Há tempos não escrevo... Confesso que estava com preguiça e que a vida andava boa, sem sobressaltos, caminhando vagarosa e gostosa. Mas hoje fiquei com vontade de abrir a boca, pegar um lápis, sentar no computador e te escrever uma carta.
Minha vizinha pulou da janela. Na verdade, nunca tinha visto seu rosto antes. Só vi hoje, de longe. Uma forma largada no chão do play, com uma mancha escura em volta da cabeça. Parece velha, uma senhora pelos cabelos prateado. Fiquei achando que devia ter escorregado, que olhava entretida uma lagarta do lado de fora do vidro, quis tocá-la, pegar entre os dedos e acabou escorregando pela janela.
A filha de minha prima estava aqui em casa. Assistiu ao rebuliço e quis saber da mãe o que tinha acontecido.

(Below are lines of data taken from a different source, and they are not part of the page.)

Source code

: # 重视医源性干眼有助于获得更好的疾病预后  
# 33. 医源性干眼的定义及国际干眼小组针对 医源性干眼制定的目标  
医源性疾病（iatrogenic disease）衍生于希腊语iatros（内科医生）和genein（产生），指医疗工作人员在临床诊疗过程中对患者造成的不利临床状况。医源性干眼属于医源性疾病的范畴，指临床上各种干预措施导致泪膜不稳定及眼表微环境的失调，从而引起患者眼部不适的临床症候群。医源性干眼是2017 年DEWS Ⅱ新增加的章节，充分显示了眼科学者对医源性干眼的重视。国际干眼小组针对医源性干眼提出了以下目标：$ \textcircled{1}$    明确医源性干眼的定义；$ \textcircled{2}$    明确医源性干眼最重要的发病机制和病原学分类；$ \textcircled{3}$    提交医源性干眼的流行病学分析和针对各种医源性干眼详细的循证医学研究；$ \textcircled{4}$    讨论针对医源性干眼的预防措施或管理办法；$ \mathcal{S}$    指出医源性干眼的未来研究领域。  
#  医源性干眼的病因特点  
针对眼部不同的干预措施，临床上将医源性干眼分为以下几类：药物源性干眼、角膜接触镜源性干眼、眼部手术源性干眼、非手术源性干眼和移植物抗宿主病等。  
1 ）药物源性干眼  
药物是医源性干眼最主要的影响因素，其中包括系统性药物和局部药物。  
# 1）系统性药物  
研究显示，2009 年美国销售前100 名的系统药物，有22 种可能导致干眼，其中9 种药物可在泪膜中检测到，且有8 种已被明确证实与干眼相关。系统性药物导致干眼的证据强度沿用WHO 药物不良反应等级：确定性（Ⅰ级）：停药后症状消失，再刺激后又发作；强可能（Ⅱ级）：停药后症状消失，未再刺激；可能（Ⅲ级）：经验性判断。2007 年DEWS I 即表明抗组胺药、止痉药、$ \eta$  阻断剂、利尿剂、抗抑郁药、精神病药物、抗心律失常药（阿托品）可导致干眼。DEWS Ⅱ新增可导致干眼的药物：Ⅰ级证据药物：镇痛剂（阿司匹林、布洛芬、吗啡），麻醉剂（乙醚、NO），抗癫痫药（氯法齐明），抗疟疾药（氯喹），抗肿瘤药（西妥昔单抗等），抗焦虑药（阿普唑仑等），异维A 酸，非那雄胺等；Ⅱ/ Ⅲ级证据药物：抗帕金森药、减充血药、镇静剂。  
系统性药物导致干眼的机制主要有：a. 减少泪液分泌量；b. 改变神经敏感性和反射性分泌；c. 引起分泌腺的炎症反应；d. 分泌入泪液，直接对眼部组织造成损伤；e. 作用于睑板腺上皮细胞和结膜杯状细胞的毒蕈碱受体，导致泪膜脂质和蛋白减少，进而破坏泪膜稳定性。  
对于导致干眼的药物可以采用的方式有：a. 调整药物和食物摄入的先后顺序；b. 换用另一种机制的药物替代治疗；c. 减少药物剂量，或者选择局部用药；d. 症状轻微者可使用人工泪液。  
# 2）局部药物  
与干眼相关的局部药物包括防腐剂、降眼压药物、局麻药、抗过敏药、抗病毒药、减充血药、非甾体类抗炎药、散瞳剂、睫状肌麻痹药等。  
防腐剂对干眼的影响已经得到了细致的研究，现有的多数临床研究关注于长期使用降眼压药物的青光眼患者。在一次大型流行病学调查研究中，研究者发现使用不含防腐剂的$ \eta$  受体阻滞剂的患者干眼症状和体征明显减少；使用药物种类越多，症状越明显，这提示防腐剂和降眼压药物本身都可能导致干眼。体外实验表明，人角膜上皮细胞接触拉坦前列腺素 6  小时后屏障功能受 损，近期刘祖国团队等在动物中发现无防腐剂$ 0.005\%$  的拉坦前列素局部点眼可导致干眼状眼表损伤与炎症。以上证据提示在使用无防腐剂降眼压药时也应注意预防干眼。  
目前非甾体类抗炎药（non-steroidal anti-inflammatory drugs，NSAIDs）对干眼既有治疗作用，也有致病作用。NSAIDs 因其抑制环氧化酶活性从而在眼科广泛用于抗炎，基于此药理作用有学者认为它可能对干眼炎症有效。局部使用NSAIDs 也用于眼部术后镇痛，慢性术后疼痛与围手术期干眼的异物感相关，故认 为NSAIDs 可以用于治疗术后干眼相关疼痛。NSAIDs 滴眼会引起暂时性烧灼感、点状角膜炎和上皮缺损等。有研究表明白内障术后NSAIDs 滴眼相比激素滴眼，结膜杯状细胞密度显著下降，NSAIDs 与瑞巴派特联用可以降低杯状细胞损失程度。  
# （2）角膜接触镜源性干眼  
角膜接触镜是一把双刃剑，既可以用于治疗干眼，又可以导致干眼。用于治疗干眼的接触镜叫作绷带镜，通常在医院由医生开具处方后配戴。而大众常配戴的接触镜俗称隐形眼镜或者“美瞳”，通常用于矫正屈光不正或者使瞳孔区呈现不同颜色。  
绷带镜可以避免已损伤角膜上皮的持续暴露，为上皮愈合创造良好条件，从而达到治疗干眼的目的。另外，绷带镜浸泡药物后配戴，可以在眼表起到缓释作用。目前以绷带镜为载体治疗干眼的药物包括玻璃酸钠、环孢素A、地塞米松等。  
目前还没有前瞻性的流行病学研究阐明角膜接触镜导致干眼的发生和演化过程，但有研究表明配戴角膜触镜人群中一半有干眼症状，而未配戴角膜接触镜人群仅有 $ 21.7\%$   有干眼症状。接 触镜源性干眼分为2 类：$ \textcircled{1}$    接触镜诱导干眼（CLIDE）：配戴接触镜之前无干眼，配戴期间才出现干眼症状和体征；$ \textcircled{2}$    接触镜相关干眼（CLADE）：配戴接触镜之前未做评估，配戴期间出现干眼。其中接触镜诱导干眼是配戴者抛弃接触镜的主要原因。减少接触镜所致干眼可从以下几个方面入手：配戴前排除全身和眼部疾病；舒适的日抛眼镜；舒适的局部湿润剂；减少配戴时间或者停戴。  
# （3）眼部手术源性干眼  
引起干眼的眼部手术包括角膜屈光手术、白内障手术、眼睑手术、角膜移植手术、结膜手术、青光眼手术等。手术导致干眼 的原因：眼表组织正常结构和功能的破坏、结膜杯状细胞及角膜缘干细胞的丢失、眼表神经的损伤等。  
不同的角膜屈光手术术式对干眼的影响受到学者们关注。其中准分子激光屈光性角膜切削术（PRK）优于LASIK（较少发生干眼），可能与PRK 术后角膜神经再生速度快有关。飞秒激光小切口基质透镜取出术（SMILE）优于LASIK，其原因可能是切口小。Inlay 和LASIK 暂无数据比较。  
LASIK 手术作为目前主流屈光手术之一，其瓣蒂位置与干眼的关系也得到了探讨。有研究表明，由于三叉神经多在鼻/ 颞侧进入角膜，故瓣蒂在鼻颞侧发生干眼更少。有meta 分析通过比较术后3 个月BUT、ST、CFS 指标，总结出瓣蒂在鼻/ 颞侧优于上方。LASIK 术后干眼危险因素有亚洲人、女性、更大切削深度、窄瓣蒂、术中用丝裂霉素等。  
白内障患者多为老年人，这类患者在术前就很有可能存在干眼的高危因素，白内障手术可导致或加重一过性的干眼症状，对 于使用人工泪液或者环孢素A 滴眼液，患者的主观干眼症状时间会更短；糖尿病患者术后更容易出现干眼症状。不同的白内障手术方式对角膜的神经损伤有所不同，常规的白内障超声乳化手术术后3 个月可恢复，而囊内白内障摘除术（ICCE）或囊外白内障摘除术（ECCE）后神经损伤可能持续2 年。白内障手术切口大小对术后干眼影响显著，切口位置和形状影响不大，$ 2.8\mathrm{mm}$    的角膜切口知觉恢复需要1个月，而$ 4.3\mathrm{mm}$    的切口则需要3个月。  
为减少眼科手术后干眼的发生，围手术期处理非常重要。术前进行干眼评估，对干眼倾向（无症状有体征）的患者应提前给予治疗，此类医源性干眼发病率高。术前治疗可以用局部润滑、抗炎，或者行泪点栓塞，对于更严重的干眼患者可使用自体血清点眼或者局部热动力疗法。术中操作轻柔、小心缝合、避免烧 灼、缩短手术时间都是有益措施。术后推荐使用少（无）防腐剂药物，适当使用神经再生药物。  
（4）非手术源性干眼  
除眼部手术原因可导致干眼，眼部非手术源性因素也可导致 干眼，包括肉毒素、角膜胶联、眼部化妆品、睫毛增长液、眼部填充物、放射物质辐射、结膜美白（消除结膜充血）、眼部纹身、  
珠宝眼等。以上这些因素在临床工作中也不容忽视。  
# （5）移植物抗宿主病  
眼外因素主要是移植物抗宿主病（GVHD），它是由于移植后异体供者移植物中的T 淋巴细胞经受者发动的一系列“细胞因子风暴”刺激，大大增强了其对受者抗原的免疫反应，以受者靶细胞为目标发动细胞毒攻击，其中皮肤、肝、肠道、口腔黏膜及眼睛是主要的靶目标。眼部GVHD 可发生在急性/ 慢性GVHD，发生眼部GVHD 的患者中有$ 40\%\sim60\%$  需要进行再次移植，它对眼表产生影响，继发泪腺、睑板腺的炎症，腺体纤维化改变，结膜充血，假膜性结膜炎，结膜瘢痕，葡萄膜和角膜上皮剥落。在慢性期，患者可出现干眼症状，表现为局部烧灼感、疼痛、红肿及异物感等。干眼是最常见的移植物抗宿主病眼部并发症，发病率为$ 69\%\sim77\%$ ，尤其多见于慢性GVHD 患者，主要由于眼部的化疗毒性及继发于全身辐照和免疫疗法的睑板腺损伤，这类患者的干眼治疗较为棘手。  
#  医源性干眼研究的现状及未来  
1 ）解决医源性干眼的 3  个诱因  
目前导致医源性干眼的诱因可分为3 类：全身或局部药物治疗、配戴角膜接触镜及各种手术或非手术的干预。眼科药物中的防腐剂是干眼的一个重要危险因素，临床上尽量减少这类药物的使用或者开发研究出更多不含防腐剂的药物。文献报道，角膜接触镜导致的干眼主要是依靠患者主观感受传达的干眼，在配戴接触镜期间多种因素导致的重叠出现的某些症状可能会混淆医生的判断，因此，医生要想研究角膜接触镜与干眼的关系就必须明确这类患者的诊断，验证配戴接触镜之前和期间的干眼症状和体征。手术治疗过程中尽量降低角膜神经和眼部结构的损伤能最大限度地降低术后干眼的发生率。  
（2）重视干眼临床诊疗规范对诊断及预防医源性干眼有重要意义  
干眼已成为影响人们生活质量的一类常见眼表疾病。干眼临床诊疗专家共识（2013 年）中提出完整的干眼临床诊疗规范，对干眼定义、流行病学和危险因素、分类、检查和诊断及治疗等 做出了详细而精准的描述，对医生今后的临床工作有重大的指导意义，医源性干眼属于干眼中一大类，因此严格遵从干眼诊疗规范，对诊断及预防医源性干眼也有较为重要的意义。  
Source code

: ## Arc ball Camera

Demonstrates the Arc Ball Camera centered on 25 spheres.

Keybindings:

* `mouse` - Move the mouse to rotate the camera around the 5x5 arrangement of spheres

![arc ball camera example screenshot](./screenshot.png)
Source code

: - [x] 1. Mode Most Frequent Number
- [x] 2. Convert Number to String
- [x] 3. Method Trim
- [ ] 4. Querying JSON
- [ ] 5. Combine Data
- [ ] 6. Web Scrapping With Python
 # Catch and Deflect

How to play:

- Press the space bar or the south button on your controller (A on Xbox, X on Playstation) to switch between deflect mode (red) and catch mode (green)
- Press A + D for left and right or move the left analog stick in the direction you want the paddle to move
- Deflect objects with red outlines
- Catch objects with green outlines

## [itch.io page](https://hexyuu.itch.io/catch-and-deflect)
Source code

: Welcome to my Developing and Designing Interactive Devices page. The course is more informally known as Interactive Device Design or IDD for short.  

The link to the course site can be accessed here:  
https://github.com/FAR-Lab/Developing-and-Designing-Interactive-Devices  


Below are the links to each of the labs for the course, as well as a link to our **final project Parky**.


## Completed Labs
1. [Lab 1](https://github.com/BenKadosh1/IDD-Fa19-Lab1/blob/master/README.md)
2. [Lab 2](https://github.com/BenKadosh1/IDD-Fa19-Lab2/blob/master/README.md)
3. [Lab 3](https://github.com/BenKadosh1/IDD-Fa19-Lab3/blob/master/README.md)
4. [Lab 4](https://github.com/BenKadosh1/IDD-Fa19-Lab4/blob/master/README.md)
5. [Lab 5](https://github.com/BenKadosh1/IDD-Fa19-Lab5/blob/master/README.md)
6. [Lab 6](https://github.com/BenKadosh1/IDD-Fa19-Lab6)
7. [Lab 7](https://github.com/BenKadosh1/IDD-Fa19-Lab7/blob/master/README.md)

Cecília explicou que uma moça de um andar de cima tinha feito uma viagem. Viagem curta. Do sétimo andar até o térreo. O que passa na cabeça de uma pessoa durante estes segundos tão fugazes. O vento correndo solto pelos cabelos. O corpo voando pela janela. Uma sensação de liberdade momentânea. Talvez estivesse rindo. Tenha batido no chão com um sorriso na boca. Talvez tenha se arrependido. Tentou segurar algum parapeito com as unhas, mas o corpo seguiu decidido seu caminho até o chão.
Foi. Acabou. Nada.
Minha vizinha se suicidou. E isto é o suficiente. Não preciso dizer mais nada.